14b) Der Kläger war in den Streitjahren auch wie ein Ingenieur tätig. Die für seinen Beruf prägenden Tätigkeiten waren mit für den Beruf eines Informatik-Ingenieurs typischen Tätigkeiten im Wesentlichen vergleichbar. Welche Aufgaben für den Beruf des Ingenieurs i.S. von § 18 Abs. 1 Nr. 1 EStG typisch sind, bestimmt sich nach der Verkehrsanschauung und unterliegt insoweit umfassender revisionsrechtlicher Nachprüfung. Hingegen ist die Feststellung, ob die vom Steuerpflichtigen tatsächlich entfaltete Tätigkeit in diesem Sinne ingenieurtypisch geprägt ist, Aufgabe des FG (§ 76 Abs. 1 Satz 1 FGO), an dessen tatsächliche Feststellungen der BFH grundsätzlich gebunden ist (§ 118 Abs. 2 FGO).
15aa) Eine Tätigkeit als Ingenieur zeichnet sich dadurch aus, dass sie durch die Wahrnehmung von für den Ingenieurberuf typischen Aufgaben geprägt wird. Zu den Aufgaben eines Ingenieurs gehört es, auf der Grundlage naturwissenschaftlicher und technischer Erkenntnisse und unter Berücksichtigung wirtschaftlicher Belange technische Werke zu planen, zu konstruieren und ihre Fertigung zu überwachen (, BFHE 202, 336, BStBl II 2003, 761, m.w.N.). Typisch für den Beruf des Ingenieurs sind aber auch überwachende, kontrollierende und rein beratende Tätigkeiten, soweit sie nicht auf bloße Absatzförderung gerichtet sind (vgl. BFH-Urteil in BFH/NV 2006, 1270). Kernbereiche des Ingenieurberufs sind danach Forschung und Lehre, Entwicklung, Konstruktion, Planung, Fertigung, Montage, Inbetriebnahme und Instandhaltung, Vertrieb, Beratung, Versuchs- und Prüfungswesen, technische Verwaltung und Betriebsführung, Produktions- und Prozesssteuerung, Sicherheit, Patent- und Normenwesen (vgl. , BFHE 144, 62, BStBl II 1985, 584; vom IV R 156/86, BFH/NV 1991, 359; Brockhaus Enzyklopädie, 21. Aufl., Stichwort „Ingenieur"; www.wikipedia.de, Stichwort „Ingenieur”, Abschn. Berufsbild).

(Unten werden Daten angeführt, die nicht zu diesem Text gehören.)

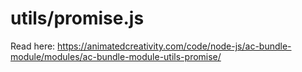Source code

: # utils/promise.js

Read here: <https://animatedcreativity.com/code/node-js/ac-bundle-module/modules/ac-bundle-module-utils-promise/>
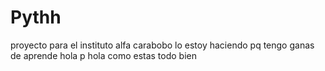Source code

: # Pythh

proyecto para el instituto alfa carabobo
lo estoy haciendo pq tengo ganas de aprende 
hola p
hola como estas todo bien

16bb) Auf dem Gebiet der EDV und der Informationstechnik gehören zu den Tätigkeiten von Ingenieuren nicht nur die Entwicklung und Konstruktion von Hard- und Software. Die Tätigkeit eines Ingenieurs umfasst auch die Entwicklung von Betriebssystemen und ihre Anpassung an die Bedürfnisse des Kunden, die rechnergestützte Steuerung, Überwachung und Optimierung industrieller Abläufe, den Aufbau, die Betreuung und Verwaltung von Firmennetzwerken und -servern, die Anpassung vorhandener Systeme an spezielle Produktionsbedingungen und Organisationsstrukturen sowie die Bereitstellung qualifizierter Dienstleistungen, wie etwa Benutzerservice und Schulung. Informatik-Ingenieure arbeiten u.a. auch in der Netz- und Systemadministration, sie beurteilen die Leistungsfähigkeit von Rechnernetzen oder bewerten die Energieeffizienz bestehender Systeme (zum Ganzen: Berufsinformationen der Bundesagentur für Arbeit, abrufbar unter www.berufenet.arbeitsagentur.de, Berufe „Ingenieur - Elektrotechnik/technische Informatik” und „Ingenieurinformatik”).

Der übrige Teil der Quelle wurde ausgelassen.